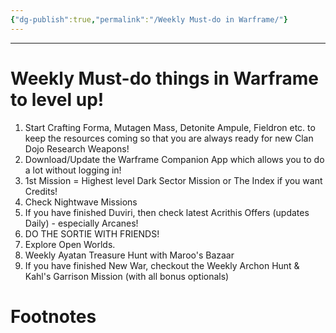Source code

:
 ```yaml
---
{"dg-publish":true,"permalink":"/Weekly Must-do in Warframe/"}
---
```


---
# Weekly Must-do things in Warframe to level up!
1. Start Crafting Forma, Mutagen Mass, Detonite Ampule, Fieldron etc. to keep the resources coming so that you are always ready for new Clan Dojo Research Weapons!
2. Download/Update the Warframe Companion App which allows you to do a lot without logging in!
3. 1st Mission = Highest level Dark Sector Mission or The Index if you want Credits!
4. Check Nightwave Missions
5. If you have finished Duviri, then check latest Acrithis Offers (updates Daily) - especially Arcanes!
6. DO THE SORTIE WITH FRIENDS!
7. Explore Open Worlds.
8. Weekly Ayatan Treasure Hunt with Maroo's Bazaar
9. If you have finished New War, checkout the Weekly Archon Hunt & Kahl's Garrison Mission (with all bonus optionals)





# Footnotes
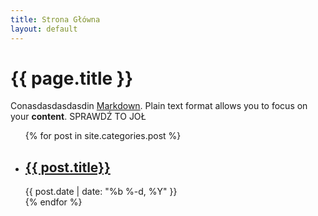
 ```yaml
---
title: Strona Główna
layout: default
---
```


# {{ page.title }}

Conasdasdasdasdin [Markdown](https://learnxinyminutes.com/docs/markdown/). Plain text format allows you to focus on your **content**.
SPRAWDŹ TO JOŁ

<ul class="w3-ul">
{% for post in site.categories.post %}
	<li class="w3-padding-24 w3-border-light-grey">
	<a href="{{ post.url }}" class=""><h2>{{ post.title}}</h2></a>		
	<span class="postDate">{{ post.date | date: "%b %-d, %Y" }}</span>
	</li>
{% endfor %}
</ul>
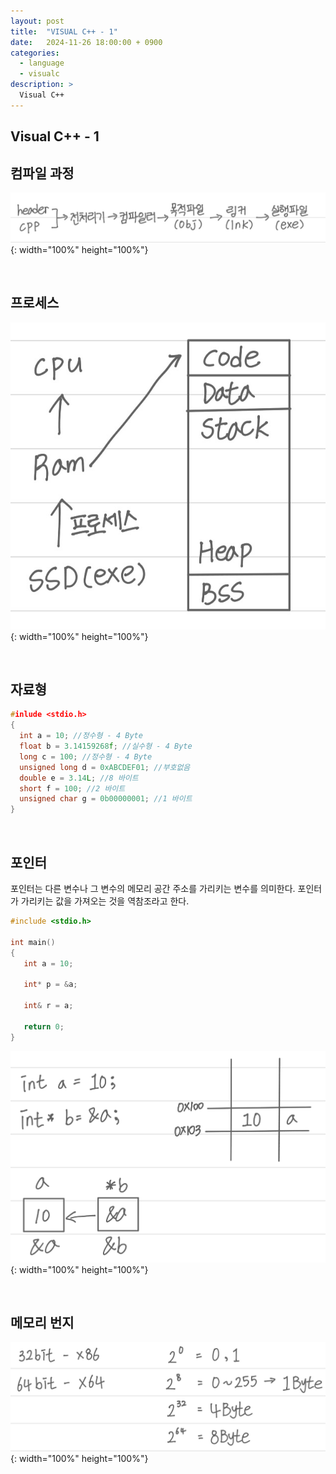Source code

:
```yaml
---
layout: post
title:  "VISUAL C++ - 1"
date:   2024-11-26 18:00:00 + 0900
categories:
  - language
  - visualc
description: >
  Visual C++
---
```

## Visual C++ - 1

## 컴파일 과정

![title](../../../assets/img/language/visualc/IMG_v1.png){: width="100%" height="100%"}

<br/>

## 프로세스

![title](../../../assets/img/language/visualc/IMG_v2.png){: width="100%" height="100%"}

<br/>

## 자료형

```cpp
#inlude <stdio.h>
{
  int a = 10; //정수형 - 4 Byte
  float b = 3.14159268f; //실수형 - 4 Byte
  long c = 100; //정수형 - 4 Byte
  unsigned long d = 0xABCDEF01; //부호없음
  double e = 3.14L; //8 바이트
  short f = 100; //2 바이트
  unsigned char g = 0b00000001; //1 바이트
}
```

<br/>

## 포인터
포인터는 다른 변수나 그 변수의 메모리 공간 주소를 가리키는 변수를 의미한다. 포인터가 가리키는 값을 가져오는 것을 역참조라고 한다.

```C++
#include <stdio.h>

int main()
{
   int a = 10;

   int* p = &a;

   int& r = a;

   return 0;
}
```

![title](../../../assets/img/language/visualc/IMG_v3.png){: width="100%" height="100%"}

<br/>

## 메모리 번지

![title](../../../assets/img/language/visualc/IMG_v4.png){: width="100%" height="100%"}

● HOW TO COMPLETE THIS TASK: Which lines above hold the string "level"? Copy every one of them.

● RESPONSE FOR THIS EXERCISE:
# Weekly Must-do things in Warframe to level up!
3. 1st Mission = Highest level Dark Sector Mission or The Index if you want Credits!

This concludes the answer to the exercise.